_What needs to be done:_
The expected answer comprises all lines from the entries that contain the string "effective".

_Entries shown:_
-- Opening Marker --

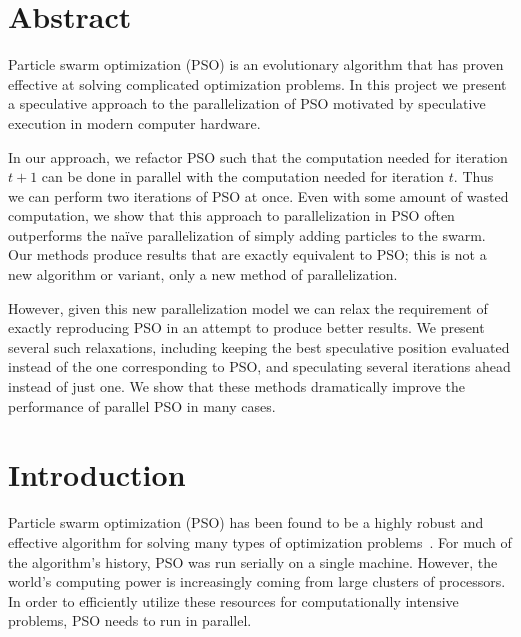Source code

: \documentclass[ms]{byuprop}
\title{\Title}
\author{\Author}
\begin{document}
\maketitle



\section{Abstract}

Particle swarm optimization (PSO) is an evolutionary algorithm that has proven
effective at solving complicated optimization problems.  In this project we
present a speculative approach to the parallelization of PSO motivated by
speculative execution in modern computer hardware.

In our approach, we refactor PSO such that the computation needed for iteration
$t+1$ can be done in parallel with the computation needed for iteration $t$.
Thus we can perform two iterations of PSO at once.  Even with some amount of
wasted computation, we show that this approach to parallelization in PSO often
outperforms the na\"ive parallelization of simply adding particles to the
swarm.  Our methods produce results that are exactly equivalent to PSO; this is
not a new algorithm or variant, only a new method of parallelization.

However, given this new parallelization model we can relax the requirement of
exactly reproducing PSO in an attempt to produce better results.  We present
several such relaxations, including keeping the best speculative position
evaluated instead of the one corresponding to PSO, and speculating several
iterations ahead instead of just one.  We show that these methods dramatically
improve the performance of parallel PSO in many cases.


\section{Introduction}
\label{sec:intro}

Particle swarm optimization (PSO) has been found to be a highly robust and
effective algorithm for solving many types of optimization
problems~\citep{poli-2008-pso-applications}.  For much of the algorithm's
history, PSO was run serially on a single machine.  However, the world's
computing power is increasingly coming from large clusters of processors.  In
order to efficiently utilize these resources for computationally intensive
problems, PSO needs to run in parallel.
\end{document}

-- Closing Marker --

_Solved exercise:_
effective at solving complicated optimization problems.  In this project we
effective algorithm for solving many types of optimization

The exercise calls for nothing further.